# Trenchless Waterline Puller



## PPRI (Aug 27, 2013)

What water line puller are you guys running? We broke ours a couple days ago on a pull and I'm not sure what to get as a replacement. We were running an old ditch witch puller that was meant to hook on our boring bar but I can't find that head anymore. 

I have the carrots and swivels I just need the slitter/bursting head.


----------



## bulldozer (Jan 11, 2009)

Spartan has the splitters and so does hammerhead. Weve been pretty happy with ours.


----------



## Green Country (Mar 6, 2009)

I've been wanting to try one of these. What do you guys use to pull them? I figured we'd try the track hoe first, but thought a winch may work well because once you got it moving you wouldn't have to stop.


----------



## bulldozer (Jan 11, 2009)

Usually the trackhoe. But lately the pick up truck.


----------



## PPRI (Aug 27, 2013)

Yeah most of what we pull is galvy and lead so I pull with my truck. A winch would suck because the pipe comes out with the cable. 
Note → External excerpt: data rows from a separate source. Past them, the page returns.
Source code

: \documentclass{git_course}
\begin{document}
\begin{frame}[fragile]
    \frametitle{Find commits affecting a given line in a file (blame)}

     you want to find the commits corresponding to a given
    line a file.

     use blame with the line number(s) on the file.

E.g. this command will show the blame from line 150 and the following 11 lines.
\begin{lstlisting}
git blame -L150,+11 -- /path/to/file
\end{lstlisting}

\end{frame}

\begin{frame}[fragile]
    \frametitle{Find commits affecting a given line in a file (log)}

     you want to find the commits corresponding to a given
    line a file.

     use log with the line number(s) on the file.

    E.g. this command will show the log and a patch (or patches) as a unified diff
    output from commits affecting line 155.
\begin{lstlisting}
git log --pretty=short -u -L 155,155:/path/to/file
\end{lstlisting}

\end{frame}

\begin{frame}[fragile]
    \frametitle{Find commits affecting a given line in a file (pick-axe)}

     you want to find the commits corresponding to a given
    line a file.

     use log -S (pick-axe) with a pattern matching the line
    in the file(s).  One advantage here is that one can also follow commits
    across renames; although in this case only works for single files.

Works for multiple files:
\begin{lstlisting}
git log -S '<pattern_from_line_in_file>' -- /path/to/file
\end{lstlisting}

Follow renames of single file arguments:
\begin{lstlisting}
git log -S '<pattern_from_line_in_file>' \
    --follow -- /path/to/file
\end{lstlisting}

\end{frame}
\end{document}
Tom, Spartan and Hammerhead want a fortune for theirs. I liked my old one but the pull hole broke tab thingy broke. I know it was from ditch witch or vermeer because I'm sure I grabbed it off one of the boring machines.


----------



## bulldozer (Jan 11, 2009)

Vermeer can probably fab you one up. Why dont you open up those deep pockets of yours and keep america moving! Millions on welfare depend on you! Lol.


----------



## Green Country (Mar 6, 2009)

http://www.amazon.com/Spartan-Tool-...1431172722&sr=8-5&keywords=water+line+slitter


----------



## PPRI (Aug 27, 2013)

Yeah its looking like I'm either buying one or making a trip to the machine shop. I'll vote machine shop, I have to get another wheel packer made anyway.


----------



## dhal22 (Jul 30, 2010)

I pull with my F350 Super Duty 4x4. Don't remember who sold me the splitter, cinch, cable, etc. Probably a 5 or more year old set up.


----------



## PPRI (Aug 27, 2013)

Yeah we pull with either my dually or the dump truck quite often. Whichever is on site. We built a pulley setup to save the cable from getting so gritted up too.


----------



## dhal22 (Jul 30, 2010)

Are you meaning a block and tackle pulley setup? That would be a great way to increase pulling power.


----------



## PPRI (Aug 27, 2013)

We've never needed a block and tackle. Just two pulleys to offset the cable direction up out of the hole.


----------



## dhal22 (Jul 30, 2010)

Great idea regardless. Time to buy some big pulleys.


----------



## PPRI (Aug 27, 2013)

Yeah we had some laying around that we used to use to hoist pallets up on roofs. We used two one top and bottom and would pull the truck ahead and the pallet would go up.


----------